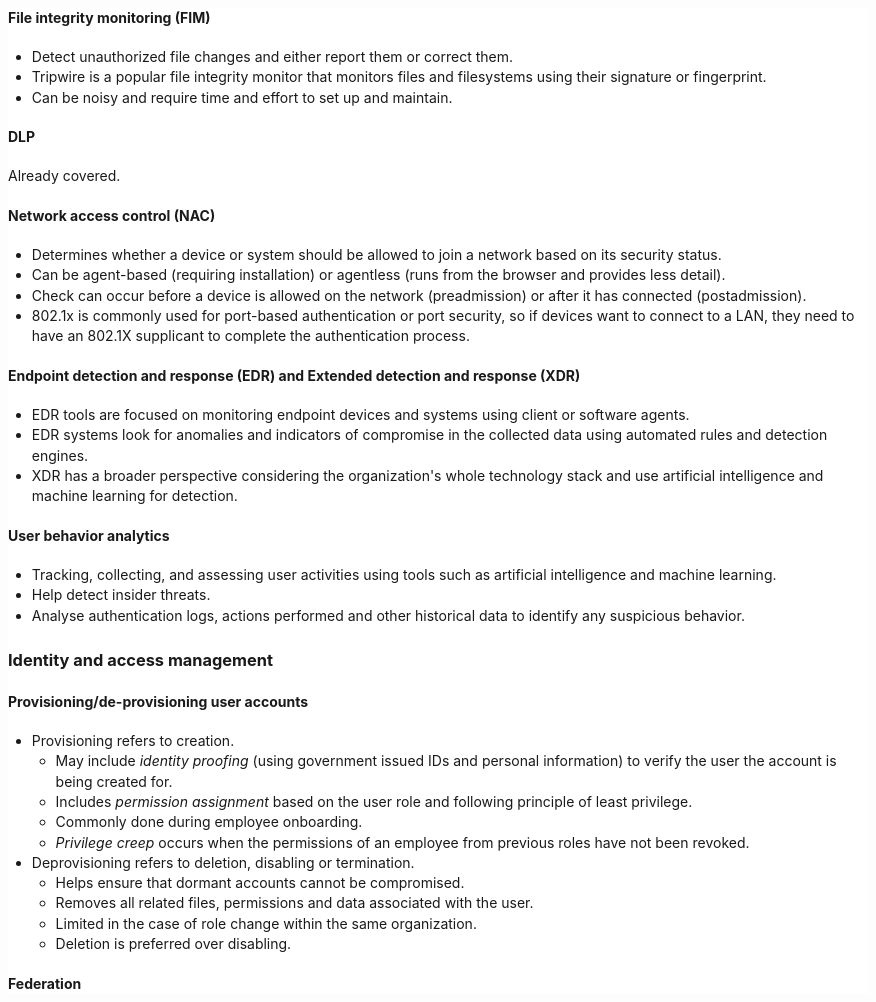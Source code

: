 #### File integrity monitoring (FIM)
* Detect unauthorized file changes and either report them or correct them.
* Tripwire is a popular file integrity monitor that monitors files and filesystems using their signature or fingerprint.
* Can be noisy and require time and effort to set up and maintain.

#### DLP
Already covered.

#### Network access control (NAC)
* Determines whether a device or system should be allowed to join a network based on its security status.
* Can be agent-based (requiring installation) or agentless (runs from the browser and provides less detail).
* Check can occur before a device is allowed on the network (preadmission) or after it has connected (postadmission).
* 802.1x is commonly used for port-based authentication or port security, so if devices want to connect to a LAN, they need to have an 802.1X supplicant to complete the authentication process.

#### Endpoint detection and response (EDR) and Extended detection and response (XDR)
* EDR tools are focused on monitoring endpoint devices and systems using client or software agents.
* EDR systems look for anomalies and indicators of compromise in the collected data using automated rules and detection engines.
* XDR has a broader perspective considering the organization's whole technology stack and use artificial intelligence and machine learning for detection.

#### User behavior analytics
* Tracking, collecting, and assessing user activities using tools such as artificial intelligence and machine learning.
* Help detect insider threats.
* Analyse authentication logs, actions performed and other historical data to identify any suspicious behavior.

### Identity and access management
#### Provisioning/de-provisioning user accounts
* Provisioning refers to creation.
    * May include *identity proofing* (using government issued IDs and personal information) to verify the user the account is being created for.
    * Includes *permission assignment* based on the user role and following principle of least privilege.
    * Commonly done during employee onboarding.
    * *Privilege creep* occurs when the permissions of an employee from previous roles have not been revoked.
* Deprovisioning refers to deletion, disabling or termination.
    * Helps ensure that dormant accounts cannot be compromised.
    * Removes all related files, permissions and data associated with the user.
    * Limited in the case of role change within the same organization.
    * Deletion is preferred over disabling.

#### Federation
******
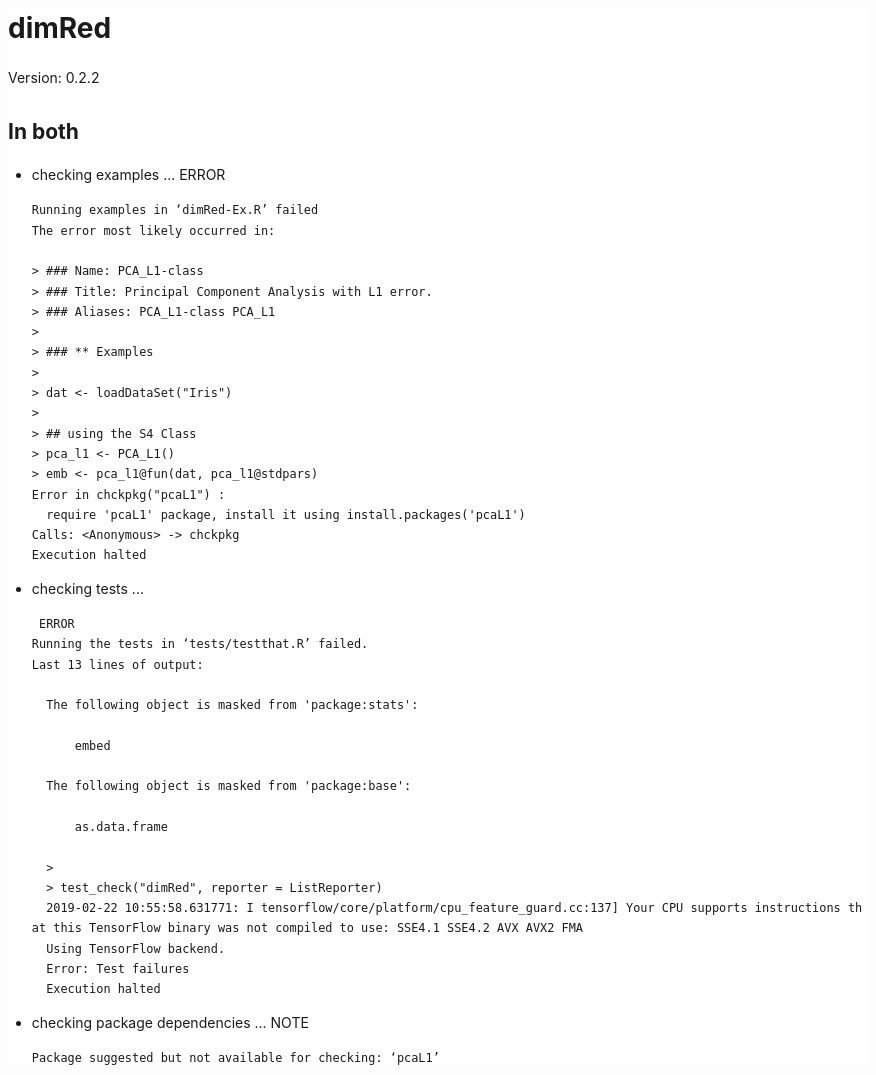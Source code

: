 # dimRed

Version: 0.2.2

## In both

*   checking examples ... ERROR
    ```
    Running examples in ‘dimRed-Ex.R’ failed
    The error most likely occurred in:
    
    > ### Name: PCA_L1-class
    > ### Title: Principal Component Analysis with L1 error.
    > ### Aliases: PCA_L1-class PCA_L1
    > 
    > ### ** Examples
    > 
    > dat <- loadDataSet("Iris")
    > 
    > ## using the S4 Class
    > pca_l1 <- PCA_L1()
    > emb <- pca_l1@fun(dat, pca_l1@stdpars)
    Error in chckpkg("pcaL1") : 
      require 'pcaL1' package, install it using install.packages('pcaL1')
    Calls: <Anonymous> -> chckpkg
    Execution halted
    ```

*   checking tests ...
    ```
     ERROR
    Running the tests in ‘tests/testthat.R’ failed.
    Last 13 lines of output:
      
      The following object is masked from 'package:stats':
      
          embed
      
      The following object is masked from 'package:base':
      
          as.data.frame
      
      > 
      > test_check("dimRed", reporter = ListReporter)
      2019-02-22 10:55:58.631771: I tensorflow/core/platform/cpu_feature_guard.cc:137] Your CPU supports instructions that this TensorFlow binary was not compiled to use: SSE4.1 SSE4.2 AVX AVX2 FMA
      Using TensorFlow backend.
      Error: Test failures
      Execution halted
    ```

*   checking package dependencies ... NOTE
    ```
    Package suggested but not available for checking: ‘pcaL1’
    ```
******
• Assignment
In the data, how many lines include the string "require"? Reply with only that number.

• Result of the task
2